Now we are awash in near-free music from Spotify, Pandora and the new school of streaming audio — aka the companies fighting to control the operating system of the “celestial jukebox”. Don’t you think it’s pretty astonishing that despite the growth of these services in the market, album sales remain flat?
Album sales have not been saved by music industry litigation, paywalling, DRM, or any attempt by those running the antiquated record album business model to protect it and stifle innovation. Album sales remain stable (or stagnant) because music is approaching free, and as a result, more people are listening to more music than ever before. No matter how hard the industry elite try to bring on a new ice age where they go back to controlling access to music, no one can stop the proliferation of free songs spurring a new generation to a deeper love of music than we have ever seen. But there is a limit to free music spurring album sales. When that limit is reached is as much up to content creators as consumers.
The album itself is anachronistic, we are moving into a world of singles. The album-based business model would melt in front of our eyes if not for the phalanxes of music industry lawyers erecting a stockade of copyright law to protect their walled gardens. Consumers never really wanted to have to buy songs they didn’t like in a bundle with songs they did — that was forced upon them artificially.
The album is also a die-hard tradition for musicians and fans. It’s kind of fascinating how the economic imperative of the album become part of the art of music. Bottom line, fans don’t demand quantity of songs, they demand quality. It is nearly impossible to write 10 consecutive songs of the kind of quality fans demand and deserve — think of how many “perfect” albums you can name. Therefore, the future of music will not necessarily see the disappearance of the album, but a transformation from 10-12 song collections to more varied numbers of songs, more mix tapes and compilations (collaborative albums) and some new concepts like curated licensing, app albums and status-based perk-bundling. (If you want to know more about these, sign my mailing list to get word on when my book will be out.)

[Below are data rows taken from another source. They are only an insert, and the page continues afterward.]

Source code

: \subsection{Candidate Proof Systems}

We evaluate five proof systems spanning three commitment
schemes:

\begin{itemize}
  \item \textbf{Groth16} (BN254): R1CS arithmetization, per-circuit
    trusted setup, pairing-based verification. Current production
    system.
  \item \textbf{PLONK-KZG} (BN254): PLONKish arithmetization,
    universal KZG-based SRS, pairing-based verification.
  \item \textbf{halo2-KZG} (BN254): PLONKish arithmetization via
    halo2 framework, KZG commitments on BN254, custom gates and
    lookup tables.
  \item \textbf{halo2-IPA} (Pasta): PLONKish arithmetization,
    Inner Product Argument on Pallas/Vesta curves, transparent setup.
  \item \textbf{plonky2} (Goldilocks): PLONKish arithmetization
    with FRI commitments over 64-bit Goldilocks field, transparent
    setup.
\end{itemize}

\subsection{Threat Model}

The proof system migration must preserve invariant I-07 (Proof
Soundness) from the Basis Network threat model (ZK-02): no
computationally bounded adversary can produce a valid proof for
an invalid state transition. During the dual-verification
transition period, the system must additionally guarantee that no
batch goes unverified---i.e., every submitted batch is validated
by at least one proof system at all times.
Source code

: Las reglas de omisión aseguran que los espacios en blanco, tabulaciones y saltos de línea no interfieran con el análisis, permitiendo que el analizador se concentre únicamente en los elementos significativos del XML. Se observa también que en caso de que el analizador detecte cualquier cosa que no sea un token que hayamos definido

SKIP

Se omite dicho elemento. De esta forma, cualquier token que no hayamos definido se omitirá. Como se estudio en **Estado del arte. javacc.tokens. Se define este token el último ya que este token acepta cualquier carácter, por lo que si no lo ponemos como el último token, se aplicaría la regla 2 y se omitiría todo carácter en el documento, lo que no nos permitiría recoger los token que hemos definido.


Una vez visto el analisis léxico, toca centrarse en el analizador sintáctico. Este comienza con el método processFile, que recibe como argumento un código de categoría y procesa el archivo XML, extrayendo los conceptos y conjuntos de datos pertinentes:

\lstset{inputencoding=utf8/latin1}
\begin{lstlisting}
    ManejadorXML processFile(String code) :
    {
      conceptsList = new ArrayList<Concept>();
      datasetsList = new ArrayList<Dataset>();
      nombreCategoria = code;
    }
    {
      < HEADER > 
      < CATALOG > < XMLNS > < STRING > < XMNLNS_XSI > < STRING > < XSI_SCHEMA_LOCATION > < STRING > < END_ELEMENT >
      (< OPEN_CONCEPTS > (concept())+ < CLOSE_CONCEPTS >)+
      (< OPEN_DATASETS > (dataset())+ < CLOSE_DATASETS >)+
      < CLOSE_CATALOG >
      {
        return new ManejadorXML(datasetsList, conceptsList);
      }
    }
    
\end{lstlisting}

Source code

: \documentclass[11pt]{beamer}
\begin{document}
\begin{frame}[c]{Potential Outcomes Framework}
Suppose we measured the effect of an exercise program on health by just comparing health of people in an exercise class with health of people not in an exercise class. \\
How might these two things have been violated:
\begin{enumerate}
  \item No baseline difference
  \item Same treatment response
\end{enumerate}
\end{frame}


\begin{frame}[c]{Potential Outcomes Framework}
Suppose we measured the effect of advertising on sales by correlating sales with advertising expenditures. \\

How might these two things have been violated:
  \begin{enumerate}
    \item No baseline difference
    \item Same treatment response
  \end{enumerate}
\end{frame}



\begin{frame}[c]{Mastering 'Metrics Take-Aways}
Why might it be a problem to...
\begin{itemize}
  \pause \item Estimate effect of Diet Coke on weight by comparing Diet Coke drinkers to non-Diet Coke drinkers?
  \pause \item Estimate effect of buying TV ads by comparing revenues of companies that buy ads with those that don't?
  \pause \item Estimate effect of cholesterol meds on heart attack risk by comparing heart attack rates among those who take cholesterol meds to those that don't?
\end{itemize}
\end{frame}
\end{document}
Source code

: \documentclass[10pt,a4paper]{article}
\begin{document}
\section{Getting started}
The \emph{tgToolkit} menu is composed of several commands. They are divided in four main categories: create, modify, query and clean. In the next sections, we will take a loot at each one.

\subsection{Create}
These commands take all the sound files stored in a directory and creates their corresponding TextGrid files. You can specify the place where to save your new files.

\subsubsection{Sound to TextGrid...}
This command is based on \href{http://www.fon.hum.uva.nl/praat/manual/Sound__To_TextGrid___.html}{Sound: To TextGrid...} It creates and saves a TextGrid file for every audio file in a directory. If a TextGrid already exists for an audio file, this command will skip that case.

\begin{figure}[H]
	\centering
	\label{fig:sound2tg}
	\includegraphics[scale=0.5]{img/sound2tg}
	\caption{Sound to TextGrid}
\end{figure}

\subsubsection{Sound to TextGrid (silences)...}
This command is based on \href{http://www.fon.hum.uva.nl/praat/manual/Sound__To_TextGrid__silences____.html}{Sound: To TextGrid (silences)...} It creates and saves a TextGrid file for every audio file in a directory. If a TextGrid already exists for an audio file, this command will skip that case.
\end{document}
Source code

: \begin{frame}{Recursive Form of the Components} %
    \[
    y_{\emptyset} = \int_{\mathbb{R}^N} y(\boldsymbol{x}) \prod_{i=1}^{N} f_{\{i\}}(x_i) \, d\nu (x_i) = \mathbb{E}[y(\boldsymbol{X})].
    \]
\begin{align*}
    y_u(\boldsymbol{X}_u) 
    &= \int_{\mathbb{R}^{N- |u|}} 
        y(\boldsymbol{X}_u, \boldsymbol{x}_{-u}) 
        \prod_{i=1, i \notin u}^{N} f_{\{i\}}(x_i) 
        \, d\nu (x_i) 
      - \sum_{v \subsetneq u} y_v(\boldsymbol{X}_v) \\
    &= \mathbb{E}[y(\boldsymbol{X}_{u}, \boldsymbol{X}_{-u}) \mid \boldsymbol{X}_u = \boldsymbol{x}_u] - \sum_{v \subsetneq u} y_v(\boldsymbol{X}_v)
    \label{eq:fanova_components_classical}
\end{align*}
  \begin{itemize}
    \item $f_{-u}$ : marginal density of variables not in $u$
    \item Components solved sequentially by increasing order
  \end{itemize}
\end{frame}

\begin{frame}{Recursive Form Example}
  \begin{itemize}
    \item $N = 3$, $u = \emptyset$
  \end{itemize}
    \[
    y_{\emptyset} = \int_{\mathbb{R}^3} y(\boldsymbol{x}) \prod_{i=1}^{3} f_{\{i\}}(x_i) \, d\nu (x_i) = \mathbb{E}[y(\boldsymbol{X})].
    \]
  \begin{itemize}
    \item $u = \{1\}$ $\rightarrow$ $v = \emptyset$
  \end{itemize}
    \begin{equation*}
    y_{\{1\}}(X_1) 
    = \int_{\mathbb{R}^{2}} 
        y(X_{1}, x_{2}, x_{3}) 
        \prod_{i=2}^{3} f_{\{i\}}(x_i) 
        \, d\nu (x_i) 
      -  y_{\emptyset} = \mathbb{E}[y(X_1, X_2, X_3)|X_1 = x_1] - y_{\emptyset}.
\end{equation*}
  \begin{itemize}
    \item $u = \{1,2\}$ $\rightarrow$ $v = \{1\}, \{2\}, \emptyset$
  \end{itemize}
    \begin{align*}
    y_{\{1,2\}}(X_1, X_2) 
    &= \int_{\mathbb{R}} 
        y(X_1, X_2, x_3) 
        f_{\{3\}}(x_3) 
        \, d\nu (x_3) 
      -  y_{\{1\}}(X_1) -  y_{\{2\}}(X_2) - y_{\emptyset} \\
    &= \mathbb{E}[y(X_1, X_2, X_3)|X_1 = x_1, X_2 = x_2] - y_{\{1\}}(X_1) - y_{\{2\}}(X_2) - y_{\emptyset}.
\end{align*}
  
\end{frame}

Ultimately, the “cultural warming” I talk about transcends any particular revenue stream or business model. Free and near-free access to music also stimulates more music creation. As listening becomes more interactive and creative (music games, remixing stems, mood-based browsing), it will become harder to separate the “musician” from the “listener”. In the end, album sales will begin to decline again as music takes on a different role in society. There will still be “albums” because it’s useful to organize groups of songs under a single title to denote an era or concept, but the bundling of songs will entirely be in the consumer’s control. Increasingly, fans will opt for bundles of the songs they like, rather than being forced to buy songs they don’t, or blindly following tradition.